やさしさ、やさしいとは何か…意味を調べると思いやりがあって場がこまやかだとか、穏和で好ましい感じとか、刺激が少ない…といくつもあった。

私は穏和でありたい、やさしい人でありたいと思う。感情を露にしたところで物事を冷静に見つめられるようにはならないし、良いほうに転ぶことが少ないように思うからだ。

そのやさしさは人によって感じる度合いは変わってくる。見せつけのようなやさしさで心を動かされたり、ほんの小さなことでも感動したり。献身的にしてもらってようやく感じる人、などなど…

ただ現実は甘くない。私は献身的に何かしたい人に出会えていないからか、そこまで身体を張って何かに貢献できていないし、なによりも見せつけるのは苦手だ。

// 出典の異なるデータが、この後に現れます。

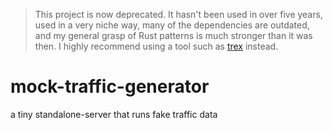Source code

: > This project is now deprecated. It hasn't been used in over five years, used in a very niche way, many of the dependencies are outdated, and my general grasp of Rust patterns is much stronger than it was then. I highly recommend using a tool such as [trex](https://trex-tgn.cisco.com/) instead.

# mock-traffic-generator
a tiny standalone-server that runs fake traffic data
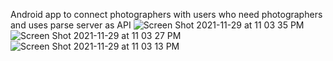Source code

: Android app to connect photographers with users who need photographers and uses parse server as API
![Screen Shot 2021-11-29 at 11 03 35 PM](https://user-images.githubusercontent.com/32387597/143901546-4e7b0217-455d-4495-b453-471f92dd6a0c.png)
![Screen Shot 2021-11-29 at 11 03 27 PM](https://user-images.githubusercontent.com/32387597/143901563-cc1fa76d-e4ed-4301-8182-d97769c9f6d0.png)
![Screen Shot 2021-11-29 at 11 03 13 PM](https://user-images.githubusercontent.com/32387597/143901565-0082e6e4-67b1-4fcd-a281-cb5fb6ce4357.png)
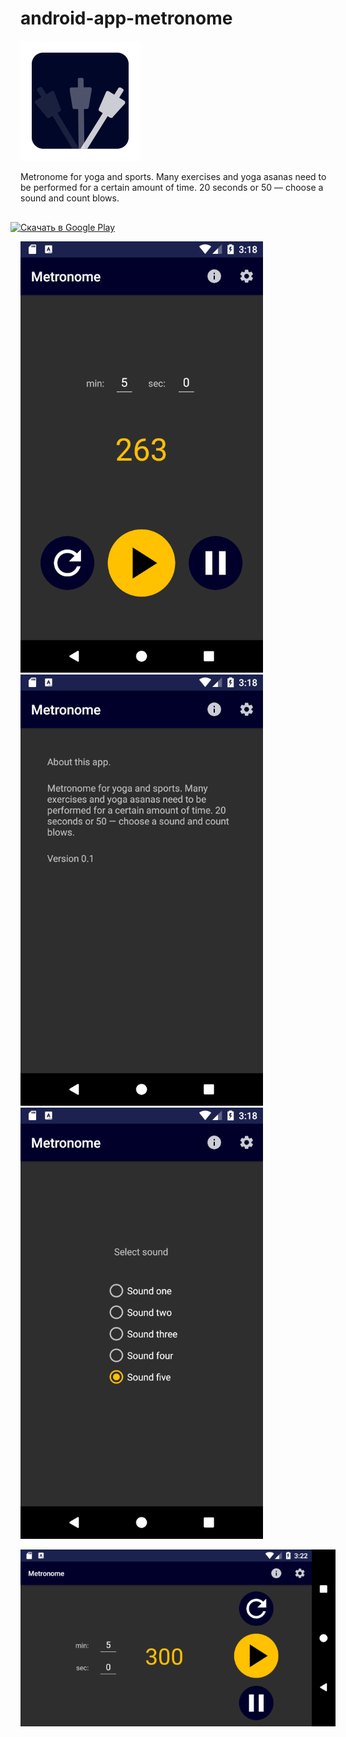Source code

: # android-app-metronome

![Иллюстрация к проекту](https://github.com/mike-shukra/android-app-metronome/blob/master/app/src/main/res/mipmap-xxxhdpi/ic_launcher.png)

Metronome for yoga and sports. Many exercises and yoga asanas need to be performed for a certain amount of time. 20 seconds or 50 — choose a sound and count blows.

<a href="https://play.google.com/store/apps/details?id=ru.yogago.metronome">
<img alt="Скачать в Google&nbsp;Play" style="margin: 16px -16px 0" width="240" src="https://play.google.com/intl/ru/badges/images/generic/ru_badge_web_generic.png?hl=ru">
</a>

![Иллюстрация к проекту](https://github.com/mike-shukra/android-app-metronome/blob/master/screenshot/2019-12-26_18-18-21.png)
![Иллюстрация к проекту](https://github.com/mike-shukra/android-app-metronome/blob/master/screenshot/2019-12-26_18-18-34.png)
![Иллюстрация к проекту](https://github.com/mike-shukra/android-app-metronome/blob/master/screenshot/2019-12-26_18-18-48.png)

![Иллюстрация к проекту](https://github.com/mike-shukra/android-app-metronome/blob/master/screenshot/2019-12-26_18-22-10.png)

死んだ魚のような目をしていた新人の頃、仕事の精度を高めようと日々努めていたものの、職場の上司に「頑張っているところが見られない」と指摘されたときのことを思い出す。こういったものは他己評価だ。自分が決めるものではないことはわかってはいたし、じゃあ頑張ってないんだなとは思ったが、いざ言われると自分なりに築いてきた今までの努力が霧消とされた気がして悲しい思いをした記憶がある。その上司の二言目がアピールをしろ、であった。それから現在に至るまで、アピールはできていないし、むしろしようとも思っていない。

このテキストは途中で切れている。